しかし、他にも相続人は多数います。Aの株式を乙に贈与した場合には、他の相続人の遺留分を侵害することが必至です。
そこで、Aは、事業承継円滑化法による手続を行って、遺留分の計算の基礎となる時点の合意を行いました。その時点ではAの株価は一株当たり5000円でした。その後Aは業績が悪化し、資産売却を行ってなんとか持ちこたえています。そうしていると甲が亡くなりました。甲が死亡した時のAの株式一株当たりの評価額は3500円です。
事業承継を円滑に進めるには
中小企業の事業承継を円滑に進めるためには、株式を経営者に集中させることが必要な場合もあります。
この場合に、後継者に株式の譲渡がなされると株式価格との関係で、他の相続人の遺留分を侵害する可能性もあります。そのときには他の相続人からの遺留分減殺請求の関係により、株式が分散してしまうことになり、事業承継との関係ではマイナスとなります。
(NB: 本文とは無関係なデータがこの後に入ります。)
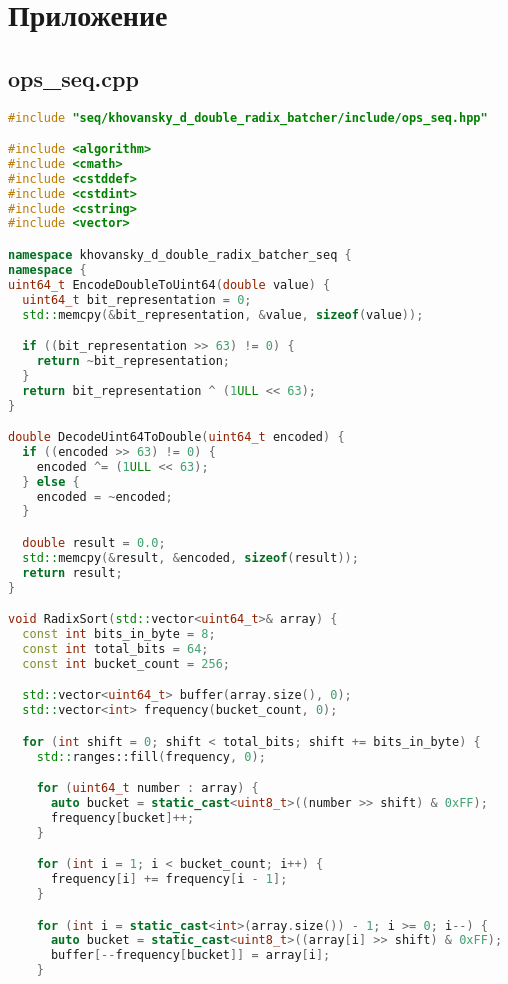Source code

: \documentclass[12pt]{article}
\begin{document}
\newpage

\section*{Приложение}

\subsection*{ops\_seq.cpp}
\begin{lstlisting}[language=C++,
    breaklines=true,       % Автоматический перенос строк
    columns=fullflexible ]
#include "seq/khovansky_d_double_radix_batcher/include/ops_seq.hpp"

#include <algorithm>
#include <cmath>
#include <cstddef>
#include <cstdint>
#include <cstring>
#include <vector>

namespace khovansky_d_double_radix_batcher_seq {
namespace {
uint64_t EncodeDoubleToUint64(double value) {
  uint64_t bit_representation = 0;
  std::memcpy(&bit_representation, &value, sizeof(value));

  if ((bit_representation >> 63) != 0) {
    return ~bit_representation;
  }
  return bit_representation ^ (1ULL << 63);
}

double DecodeUint64ToDouble(uint64_t encoded) {
  if ((encoded >> 63) != 0) {
    encoded ^= (1ULL << 63);
  } else {
    encoded = ~encoded;
  }

  double result = 0.0;
  std::memcpy(&result, &encoded, sizeof(result));
  return result;
}

void RadixSort(std::vector<uint64_t>& array) {
  const int bits_in_byte = 8;
  const int total_bits = 64;
  const int bucket_count = 256;

  std::vector<uint64_t> buffer(array.size(), 0);
  std::vector<int> frequency(bucket_count, 0);

  for (int shift = 0; shift < total_bits; shift += bits_in_byte) {
    std::ranges::fill(frequency, 0);

    for (uint64_t number : array) {
      auto bucket = static_cast<uint8_t>((number >> shift) & 0xFF);
      frequency[bucket]++;
    }

    for (int i = 1; i < bucket_count; i++) {
      frequency[i] += frequency[i - 1];
    }

    for (int i = static_cast<int>(array.size()) - 1; i >= 0; i--) {
      auto bucket = static_cast<uint8_t>((array[i] >> shift) & 0xFF);
      buffer[--frequency[bucket]] = array[i];
    }


\end{lstlisting}
\end{document}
そこで、事業承継円滑化法において、遺留分の計算の基礎となる財産価格の評価基準時を推定相続人全員で合意しておくという制度が創設されたのです(この合意を固定合意といいます)。
本件では、固定合意が行われた時点でのAの株価は一株当たり5000円でした。ところが、相続開始時点でのAの株価は一株当たり3500円となり固定合意時点からすると下落してしまいました。そうすると、結果論となりますが、相続開始時まで待って移転させればよかったということになります。
事業承継の問題は短期的なお金の問題には代えられないこともあり、一概にはいえないのですが、株価が動く要素を慎重に検討する必要があります。
以上の事例は被相続人の生前の譲渡の時点よりも相続の時点で財産の価値が下落した事例でした。将来のことは不確定でありますが、慎重に予測して譲渡を行うべきであると考えます。